A widening project between Blythe Street to Daniel Drive runs through Hendersonville, Laurel Park and unincorporated Henderson County. The project would add a 17-foot grass median and roundabouts at Glasgow Lane, Pisgah Drive and White Pine Drive.
The project through Laurel Park has become associated with traffic problems west of Laurel Park, where residents of Hunters Crossing and Hawthorn Hills have organized opposition to a 209-unit rental cottage development across the highway from their subdivisions. Residents wearing green “Fix U.S. 64” buttons have implored county commissioners to focus on the highway west of Laurel Park, where they say rush-hour backups make it almost impossible to make turns out of their neighborhoods.
The Laurel Park Town Board has delayed a decision on the proposed project, called Arcadia View, until it receives a traffic impact analysis from the NCDOT.
The Town Board endorsed the U.S. 64 widening with a median and roundabouts after the NCDOT revised an earlier design. That’s what public input meetings are designed to achieve, said Burch.
“We tweaked and changed it,” he said. “We moved roundabouts, we put signals back in. … and how we’re going to receive more comments and we’ll go back through that process.”
At the Transportation Advisory Committee, Burch explained the long process that moves a project from an idea to inclusion in the state road plan. Roads are scored for factors including safety, congestion relief and cost-benefit. Local boards like Henderson County’s TAC send projects to the French Broad MPO, a regional planning agency that prioritizes the recommended projects from three counties. The projects that people are now reacting to have been in the works for many years. Burch tried to assure the crowd that the NCDOT takes the comments seriously.
The agency will summarize the comments, “look at each concern and see how we can address it, if we can address it,” he said. “Someone talked about impacting rock walls and trees. All those things will be looked at to see if we can avoid those impacts, if we could minimize those impacts. Unfortunately, they’ll be a time when we say, ‘If we want to do this project we can’t avoid that element, we have to take that tree, we have to get that wall, we have to get that gate, we have to impact that property.”

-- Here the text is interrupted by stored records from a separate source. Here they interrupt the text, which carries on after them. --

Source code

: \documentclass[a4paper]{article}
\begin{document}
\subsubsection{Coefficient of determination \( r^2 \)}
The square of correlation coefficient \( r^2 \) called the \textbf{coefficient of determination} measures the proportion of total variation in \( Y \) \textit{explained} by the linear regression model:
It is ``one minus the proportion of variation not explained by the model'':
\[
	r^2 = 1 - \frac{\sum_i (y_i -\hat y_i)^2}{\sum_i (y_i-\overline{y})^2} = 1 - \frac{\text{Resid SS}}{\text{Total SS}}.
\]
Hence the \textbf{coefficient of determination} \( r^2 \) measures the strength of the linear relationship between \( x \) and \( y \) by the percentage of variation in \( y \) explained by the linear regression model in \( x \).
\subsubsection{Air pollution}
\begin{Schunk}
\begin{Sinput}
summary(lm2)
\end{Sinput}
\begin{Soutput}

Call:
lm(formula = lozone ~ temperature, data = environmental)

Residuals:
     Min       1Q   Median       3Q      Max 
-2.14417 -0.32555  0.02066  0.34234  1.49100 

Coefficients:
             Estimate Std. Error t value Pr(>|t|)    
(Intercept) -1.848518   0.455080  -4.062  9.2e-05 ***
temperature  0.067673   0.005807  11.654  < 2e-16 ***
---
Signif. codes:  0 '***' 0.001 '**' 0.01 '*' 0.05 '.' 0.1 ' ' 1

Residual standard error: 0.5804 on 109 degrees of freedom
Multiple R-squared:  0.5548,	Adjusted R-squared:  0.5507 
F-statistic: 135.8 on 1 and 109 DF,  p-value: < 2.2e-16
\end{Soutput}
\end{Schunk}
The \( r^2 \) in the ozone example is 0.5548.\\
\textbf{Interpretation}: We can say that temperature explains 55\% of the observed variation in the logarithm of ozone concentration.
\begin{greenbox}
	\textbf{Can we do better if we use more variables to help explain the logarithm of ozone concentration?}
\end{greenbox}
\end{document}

When they can, he said, engineers will tweak a project to resolve a concern, like the Highland Lake oak trees.
“Eventually, though, we have to get to a point where we say this is the most we can tweak or we say we no longer have a project and we move on to something else,” he said. “Doing nothing is always an alternative.”
That would suit residents on Kanuga and those who want no encroachment on the Park at Flat Rock.
Commissioner Bill Lapsley, the county’s appointee to the TAC, told the residents that they were doing the right thing by showing up.
“This is how the system works. This is what you need to do,” he said.
Doug Judkins, a leader of the “Fix 64” faction, asked Lapsley how a new project gets on the list.
“You’re on it, as far as a new project is concerned,” Lapsley responded. “And as far as these other projects that are already on the list to get funding, I’m now going to be watching DOT to see how they address the concerns and there’ll be a point where DOT’s going to come to this group and say, ‘We can do 1, 2 and 4, we don’t think we can do 3. This is our final recommendation.’
“If this (TAC) board says, ‘No, not good enough,’ then DOT I think is going to say, ‘We’re going to can the project.’ I don’t think DOT is going to say, to heck with what you people recommend.”